Rash or foolish?  Absolutely not!  You point out a big reason why owning a second home doesn't always turn out profitably:  It's hard work to rent out the home and maintain it.  For many folks, managing a second or third property turns into a second job — you certainly won't see me doing that anytime soon.  The only reason to keep the home is to hopefully see it grow in value for you down the road, but the interest you're paying on your current debt likely outpaces the growth in equity on the home.

If you pay off your debts, even if it's just the car and credit card debt, you'll save around 14 to 20 percent (or more) in interest payments.  Plus, you'll be able to aside a hefty emergency fund, and you'll have money to put towards retirement savings as well.  You'll go from financially unstable to hopefully a continued path of building a steady net worth.  
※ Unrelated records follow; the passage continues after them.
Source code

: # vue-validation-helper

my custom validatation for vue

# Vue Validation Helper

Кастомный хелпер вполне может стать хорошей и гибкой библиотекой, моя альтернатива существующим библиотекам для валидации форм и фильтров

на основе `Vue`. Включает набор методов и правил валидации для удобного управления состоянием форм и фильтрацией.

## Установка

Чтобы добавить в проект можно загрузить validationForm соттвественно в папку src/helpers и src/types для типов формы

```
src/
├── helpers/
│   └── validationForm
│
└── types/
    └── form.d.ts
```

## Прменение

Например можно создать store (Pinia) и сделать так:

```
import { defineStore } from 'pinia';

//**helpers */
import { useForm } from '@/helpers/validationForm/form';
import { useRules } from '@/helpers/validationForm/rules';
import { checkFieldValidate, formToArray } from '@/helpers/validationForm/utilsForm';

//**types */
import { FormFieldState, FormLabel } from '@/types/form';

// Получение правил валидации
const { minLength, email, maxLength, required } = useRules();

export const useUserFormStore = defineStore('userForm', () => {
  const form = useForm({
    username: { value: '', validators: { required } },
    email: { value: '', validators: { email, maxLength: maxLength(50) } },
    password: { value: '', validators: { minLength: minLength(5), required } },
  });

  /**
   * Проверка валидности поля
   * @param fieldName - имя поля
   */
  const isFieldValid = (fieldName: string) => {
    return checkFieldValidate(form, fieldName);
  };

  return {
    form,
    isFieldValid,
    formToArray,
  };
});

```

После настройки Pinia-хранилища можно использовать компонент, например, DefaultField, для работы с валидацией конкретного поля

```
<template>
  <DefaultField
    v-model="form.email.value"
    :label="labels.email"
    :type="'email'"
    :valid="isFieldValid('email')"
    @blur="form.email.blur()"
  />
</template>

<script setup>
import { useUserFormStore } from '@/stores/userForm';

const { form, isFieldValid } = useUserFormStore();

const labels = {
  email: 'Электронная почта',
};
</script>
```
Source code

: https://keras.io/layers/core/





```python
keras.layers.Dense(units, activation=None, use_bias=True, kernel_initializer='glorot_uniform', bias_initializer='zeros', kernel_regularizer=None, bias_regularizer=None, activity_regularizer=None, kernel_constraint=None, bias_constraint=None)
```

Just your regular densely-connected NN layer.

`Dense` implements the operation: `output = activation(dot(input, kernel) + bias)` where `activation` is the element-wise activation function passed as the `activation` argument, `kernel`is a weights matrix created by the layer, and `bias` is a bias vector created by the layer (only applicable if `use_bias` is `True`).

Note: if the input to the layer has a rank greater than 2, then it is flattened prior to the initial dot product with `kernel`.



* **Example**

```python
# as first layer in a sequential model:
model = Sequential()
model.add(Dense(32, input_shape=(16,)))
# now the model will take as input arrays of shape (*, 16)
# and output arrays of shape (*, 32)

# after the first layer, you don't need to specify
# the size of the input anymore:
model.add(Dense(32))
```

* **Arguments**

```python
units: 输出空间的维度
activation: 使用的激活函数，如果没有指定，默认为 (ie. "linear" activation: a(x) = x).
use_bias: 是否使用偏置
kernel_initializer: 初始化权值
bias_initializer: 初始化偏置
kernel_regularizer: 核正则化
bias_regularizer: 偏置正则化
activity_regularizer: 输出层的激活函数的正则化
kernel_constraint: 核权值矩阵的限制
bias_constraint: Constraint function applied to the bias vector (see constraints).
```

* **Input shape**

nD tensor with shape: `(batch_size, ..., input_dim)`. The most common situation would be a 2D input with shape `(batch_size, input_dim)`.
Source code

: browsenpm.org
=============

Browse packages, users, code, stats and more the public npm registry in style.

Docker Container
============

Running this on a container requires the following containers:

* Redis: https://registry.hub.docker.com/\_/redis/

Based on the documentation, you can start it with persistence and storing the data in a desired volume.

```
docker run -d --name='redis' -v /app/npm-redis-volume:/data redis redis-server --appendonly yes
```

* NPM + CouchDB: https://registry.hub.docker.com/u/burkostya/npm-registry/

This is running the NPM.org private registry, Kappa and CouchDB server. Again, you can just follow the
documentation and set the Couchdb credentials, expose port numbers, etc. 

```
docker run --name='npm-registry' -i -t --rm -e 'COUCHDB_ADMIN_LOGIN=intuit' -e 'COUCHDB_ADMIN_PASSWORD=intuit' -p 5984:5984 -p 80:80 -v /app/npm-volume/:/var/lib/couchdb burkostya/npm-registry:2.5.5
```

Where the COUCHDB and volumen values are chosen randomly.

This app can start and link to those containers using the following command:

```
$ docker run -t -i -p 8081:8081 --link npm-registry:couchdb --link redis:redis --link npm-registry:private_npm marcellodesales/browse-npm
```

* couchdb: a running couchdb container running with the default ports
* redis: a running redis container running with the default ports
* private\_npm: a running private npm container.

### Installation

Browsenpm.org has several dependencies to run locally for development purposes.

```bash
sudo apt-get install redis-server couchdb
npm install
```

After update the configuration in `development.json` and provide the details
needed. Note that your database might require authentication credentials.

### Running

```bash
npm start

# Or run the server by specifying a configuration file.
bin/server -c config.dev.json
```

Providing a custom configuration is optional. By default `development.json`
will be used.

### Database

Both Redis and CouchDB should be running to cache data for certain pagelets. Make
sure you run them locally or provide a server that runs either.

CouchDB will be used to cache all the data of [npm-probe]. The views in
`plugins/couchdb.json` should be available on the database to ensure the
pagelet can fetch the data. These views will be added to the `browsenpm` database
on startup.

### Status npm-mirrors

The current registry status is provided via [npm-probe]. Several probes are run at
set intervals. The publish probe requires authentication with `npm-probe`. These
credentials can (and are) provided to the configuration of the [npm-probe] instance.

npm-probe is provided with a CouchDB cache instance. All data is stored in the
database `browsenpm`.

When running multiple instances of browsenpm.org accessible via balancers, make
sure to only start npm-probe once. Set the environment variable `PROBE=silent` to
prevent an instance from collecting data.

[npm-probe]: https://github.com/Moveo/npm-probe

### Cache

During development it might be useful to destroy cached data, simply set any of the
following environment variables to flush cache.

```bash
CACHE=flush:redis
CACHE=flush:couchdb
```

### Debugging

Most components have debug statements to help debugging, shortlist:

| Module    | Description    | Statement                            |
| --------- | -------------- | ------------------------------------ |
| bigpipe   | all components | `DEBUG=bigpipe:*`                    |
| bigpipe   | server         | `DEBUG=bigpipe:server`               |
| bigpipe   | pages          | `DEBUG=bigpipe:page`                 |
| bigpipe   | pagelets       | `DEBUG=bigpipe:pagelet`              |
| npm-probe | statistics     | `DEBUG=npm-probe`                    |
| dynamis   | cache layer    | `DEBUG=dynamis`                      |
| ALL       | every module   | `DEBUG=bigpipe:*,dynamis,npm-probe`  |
Be wary of paying off your own mortgage with this money.  You don't want to get rid of so many eggs in one basket only to move all the eggs into another.  Home-owning is a risk, particularly when you realize that it's like owning one big stock tied to a market that we have little control over.  Treat it as such, and share some of that risk with your lender, as well as keeping the tax deduction.  

Taking the 'egg' even further, consider that you have a bird-in-the-hand rather than two in the bush.  By getting rid of your debt, as well as socking away some savings to act both as protection (emergency fund) and future earnings (retirement), you've killed two birds with ... well, I think you get the feathered picture.